This is one of the first read among the stash bought at Komikon, partly because of all the good press about it already, locally and international-online.
The good press is well-deserved. Very well-deserved.
Trying not to spoil too much, High Society is set in 1784, when Spain was very much in control of the Philippines. But even then there were pockets of resistance among the natives. This includes an unnamed carpenter, a feisty girl named Rita, and Yog (a nuno). Our country-erm…our native entities, being the resourceful people they are, use wood in their battles, making clockwork machines and models in the fight for liberty.
So yes, if you’ve heard that this is steampunk folklore-fantasy set in a Europe-colonized Asian country, that is so correct and more. It is also a little bit of romance, quite a bit of well-timed comedy, and a generous helping of action. All this in a booklet. It can be done, and here it is done exceedingly well. The meeting of a writer who I already know is incredible, and an illustrator who delivers the concepts with a distinct style, it’s a match worth celebrating.

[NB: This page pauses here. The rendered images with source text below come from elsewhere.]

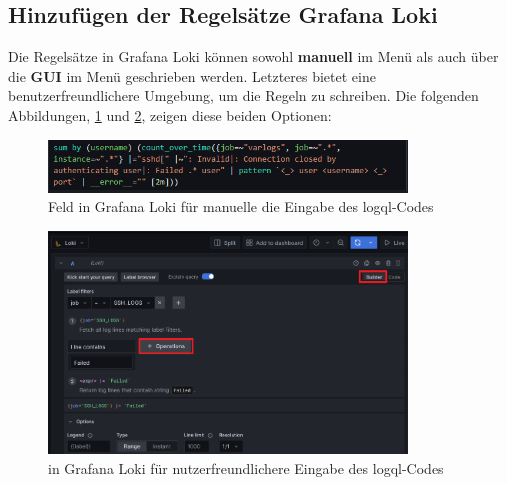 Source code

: 

\newpage
\subsection{Hinzufügen der Regelsätze Grafana Loki}
Die Regelsätze in Grafana Loki können sowohl \textbf{manuell} im Menü  als auch über die \textbf{\gls{GUI}} im Menü  geschrieben werden. Letzteres bietet eine benutzerfreundlichere Umgebung, um die Regeln zu schreiben. Die folgenden Abbildungen, \ref{fig:Loki_Code} und \ref{fig:Loki_Builder}, zeigen diese beiden Optionen:

\begin{figure}[H]
   \centering
   \includegraphics[width=0.85\textwidth]{assets/manuellerCodeLoki.png}
   \caption[Feld in Grafana Loki für die manuelle die Eingabe des \gls{logql}-Codes]
   {Feld in Grafana Loki für manuelle die Eingabe des \gls{logql}-Codes}
   \label{fig:Loki_Code}
   \centering
\end{figure}

\begin{figure}[H]
   \centering
   \includegraphics[width=0.85\textwidth]{assets/klickibuntyGrafana.png}
   \caption[ in Grafana Loki für nutzerfreundlichere Eingabe des \gls{logql}-Codes.]
   { in Grafana Loki für nutzerfreundlichere Eingabe des \gls{logql}-Codes}
   \label{fig:Loki_Builder}
   \centering
\end{figure}

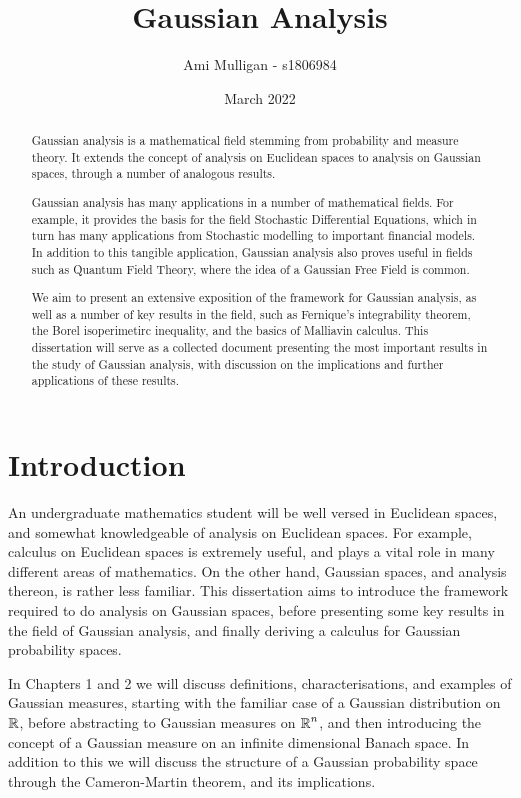 \documentclass[12pt]{report}
\title{Gaussian Analysis}
\author{Ami Mulligan - s1806984}
\date{March 2022}
\begin{document}
\maketitle
\begin{abstract}
Gaussian analysis is a mathematical field stemming from probability and measure theory. It extends the concept of analysis on Euclidean spaces to analysis on Gaussian spaces, through a number of analogous results. 

Gaussian analysis has many applications in a number of mathematical fields. For example, it provides the basis for the field Stochastic Differential Equations, which in turn has many applications from Stochastic modelling to important financial models. In addition to this tangible application, Gaussian analysis also proves useful in fields such as Quantum Field Theory, where the idea of a Gaussian Free Field is common.

We aim to present an extensive exposition of the framework for Gaussian analysis, as well as a number of key results in the field, such as Fernique's integrability theorem, the Borel isoperimetirc inequality, and the basics of Malliavin calculus. This dissertation will serve as a collected document presenting the most important results in the study of Gaussian analysis, with discussion on the implications and further applications of these results.
\end{abstract}
\declaration
\dedication{I would like to thank Ilya Chevyerev for all the help that he has provided throughout the course of this dissertation, from research to writing.}
\tableofcontents
\newpage
{}

\chapter*{Introduction}
An undergraduate mathematics student will be well versed in Euclidean spaces, and somewhat knowledgeable of analysis on Euclidean spaces. For example, calculus on Euclidean spaces is extremely useful, and plays a vital role in many different areas of mathematics. On the other hand, Gaussian spaces, and analysis thereon, is rather less familiar. This dissertation aims to introduce the framework required to do analysis on Gaussian spaces, before presenting some key results in the field of Gaussian analysis, and finally deriving a calculus for Gaussian probability spaces. 

In Chapters 1 and 2 we will discuss definitions, characterisations, and examples of Gaussian measures, starting with the familiar case of a Gaussian distribution on $\operatorname{\mathbb{R}}$, before abstracting to Gaussian measures on $\operatorname{\mathbb{R}}^n$, and then introducing the concept of a Gaussian measure on an infinite dimensional Banach space. In addition to this we will discuss the structure of a Gaussian probability space through the Cameron-Martin theorem, and its implications.
\end{document}
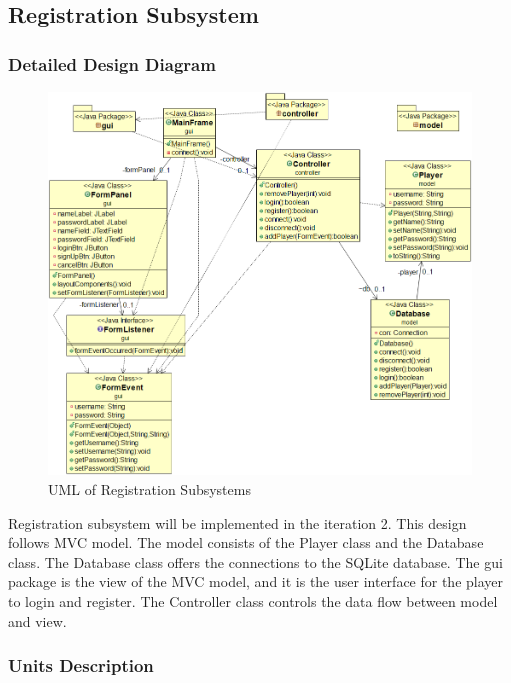 \documentclass[12pt]{article}
\begin{document}
\newpage

\subsection{Registration Subsystem}

\subsubsection{Detailed Design Diagram}

\begin{figure}[htbp]
    \includegraphics[width=1\textwidth]{images/Registration_UML.png}
    \caption{UML of Registration Subsystems}
    \label{fig:Registration_UML}
\end{figure}

Registration subsystem will be implemented in the iteration 2. This design follows MVC model. The model consists of the Player class and the Database class. The Database class offers the connections to the SQLite database. The gui package is the view of the MVC model, and it is the user interface for the player to login and register. The Controller class controls the data flow between model and view.

\subsubsection{Units Description}
\end{document}
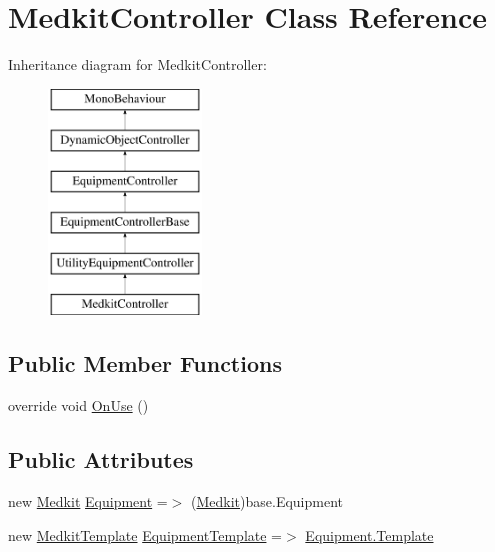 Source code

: \hypertarget{class_medkit_controller}{}\section{Medkit\+Controller Class Reference}
\label{class_medkit_controller}
Inheritance diagram for Medkit\+Controller\+:\begin{figure}[H]
\begin{center}
\leavevmode
\includegraphics[height=6.000000cm]{class_medkit_controller}
\end{center}
\end{figure}
\subsection*{Public Member Functions}
\begin{DoxyCompactItemize}
\item 
override void \mbox{\hyperlink{class_medkit_controller_a2958e0af81978b3a5c616ecdbeb520d3}{On\+Use}} ()
\end{DoxyCompactItemize}
\subsection*{Public Attributes}
\begin{DoxyCompactItemize}
\item 
new \mbox{\hyperlink{class_medkit}{Medkit}} \mbox{\hyperlink{class_medkit_controller_a2e945c06edfe2c7c810478dda73d889c}{Equipment}} =$>$ (\mbox{\hyperlink{class_medkit}{Medkit}})base.\+Equipment
\item 
new \mbox{\hyperlink{class_medkit_template}{Medkit\+Template}} \mbox{\hyperlink{class_medkit_controller_a0d17d417f86a2e59593aa7130c3c3d0a}{Equipment\+Template}} =$>$ \mbox{\hyperlink{class_equipment_a691c8de53afa564d0b1a0f1adb0978b7}{Equipment.\+Template}}
\end{DoxyCompactItemize}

All characters introduced are distinct and memorable, from the Alferez to the nuno. The art, as mentioned, presents the country of that era without going beyond the necessities. It is also unique to the illustrator, a unique mix of inspirations from manga, Western, and indie, plus personal preferences. The use of English is understood and makes the work very readable, although with some descent into current slang, not a problem nor a concern.
High Society is available on Flipreads, Amazon, and the iTunes store. Dead-tree version? Pao, you really should have it available at Comic Odyssey and Planet X branches, with a short blurb at the back.
And if we could please have more, that would be so cool!